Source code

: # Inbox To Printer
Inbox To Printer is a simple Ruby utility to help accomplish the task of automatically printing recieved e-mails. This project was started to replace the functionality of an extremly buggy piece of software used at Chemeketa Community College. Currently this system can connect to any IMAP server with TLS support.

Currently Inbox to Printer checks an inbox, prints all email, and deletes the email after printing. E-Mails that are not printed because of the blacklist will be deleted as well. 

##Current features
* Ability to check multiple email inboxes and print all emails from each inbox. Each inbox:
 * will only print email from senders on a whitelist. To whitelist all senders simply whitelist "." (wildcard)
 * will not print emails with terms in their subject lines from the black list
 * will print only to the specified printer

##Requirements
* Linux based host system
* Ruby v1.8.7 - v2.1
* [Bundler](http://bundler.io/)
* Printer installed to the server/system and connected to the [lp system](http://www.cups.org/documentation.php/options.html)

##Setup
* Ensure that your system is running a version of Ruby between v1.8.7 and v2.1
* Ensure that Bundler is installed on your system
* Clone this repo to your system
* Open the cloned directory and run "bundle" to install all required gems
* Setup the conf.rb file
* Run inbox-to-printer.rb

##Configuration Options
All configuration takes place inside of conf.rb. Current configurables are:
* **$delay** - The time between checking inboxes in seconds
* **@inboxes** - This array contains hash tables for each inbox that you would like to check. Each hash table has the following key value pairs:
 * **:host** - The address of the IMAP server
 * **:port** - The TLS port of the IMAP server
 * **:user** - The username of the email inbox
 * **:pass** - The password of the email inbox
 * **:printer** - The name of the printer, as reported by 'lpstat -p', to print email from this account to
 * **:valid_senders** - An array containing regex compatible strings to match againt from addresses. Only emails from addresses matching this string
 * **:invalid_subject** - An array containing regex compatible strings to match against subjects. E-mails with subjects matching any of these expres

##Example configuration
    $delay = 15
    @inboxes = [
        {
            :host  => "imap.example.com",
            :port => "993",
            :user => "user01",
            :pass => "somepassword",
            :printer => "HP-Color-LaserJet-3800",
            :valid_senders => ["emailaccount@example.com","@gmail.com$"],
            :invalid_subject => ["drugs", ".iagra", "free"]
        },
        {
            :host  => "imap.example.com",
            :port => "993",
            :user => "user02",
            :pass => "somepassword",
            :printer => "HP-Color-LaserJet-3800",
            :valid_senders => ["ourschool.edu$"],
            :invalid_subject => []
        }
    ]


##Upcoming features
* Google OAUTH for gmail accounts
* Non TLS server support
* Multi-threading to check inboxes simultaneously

**What to do:**
Search the listing above for "installed" and copy every line that holds it.

**The completed task:**
* Printer installed to the server/system and connected to the [lp system](http://www.cups.org/documentation.php/options.html)
* Ensure that Bundler is installed on your system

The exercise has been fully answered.